Legal tax avoidance means that taxpayers take appropriate measures to evade their tax obligations and reduce tax expenditures on the premise of respecting tax laws and paying taxes according to law. Reasonable tax avoidance is not tax evasion, it is a normal legal activity. Reasonable tax avoidance is not only a matter for the financial department, but also needs the cooperation of the market, commerce and other departments, starting from signing contracts and receiving and paying funds.

The knowledge and methods of reasonable tax avoidance are all in the following book:

Of course, there are many ways to avoid taxes reasonably. If you want to know more, I suggest you look at this set of "tax avoidance". Nowadays, paying taxes is necessary for almost everyone. Therefore, it is very important to learn to avoid taxes reasonably and safely. After studying, you can save a lot of taxes.

In the book Tax Avoidance, there are a lot of case knowledge.
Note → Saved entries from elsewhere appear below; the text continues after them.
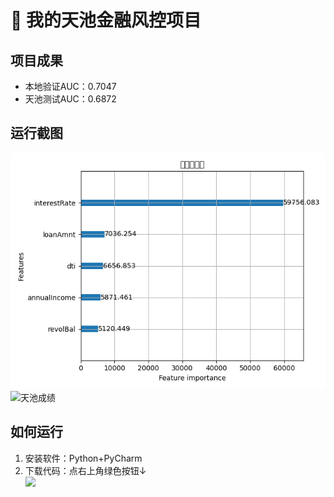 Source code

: # 🚀 我的天池金融风控项目

## 项目成果
- 本地验证AUC：0.7047
- 天池测试AUC：0.6872

## 运行截图
![特征图](feature_importance.png)
![天池成绩](tianchi_score.jpg)

## 如何运行
1. 安装软件：Python+PyCharm
2. 下载代码：点右上角绿色按钮↓  
   ![](https://i.imgur.com/Q9HrddO.png)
Stupid bosses are evading taxes, smart bosses are avoiding taxes reasonably, and smart bosses are saving taxes reasonably. Bosses are not financial, but they must understand finance.

This kind of "tax avoidance" must be a compulsory course for bosses and financial personnel. From the implementation plan of tax planning to the example analysis of tax risk, the company boss can stay away from the tax risk, reconstruct the company tax system, save taxes reasonably, stay away from the tax and business risks, and make the company profitable steadily.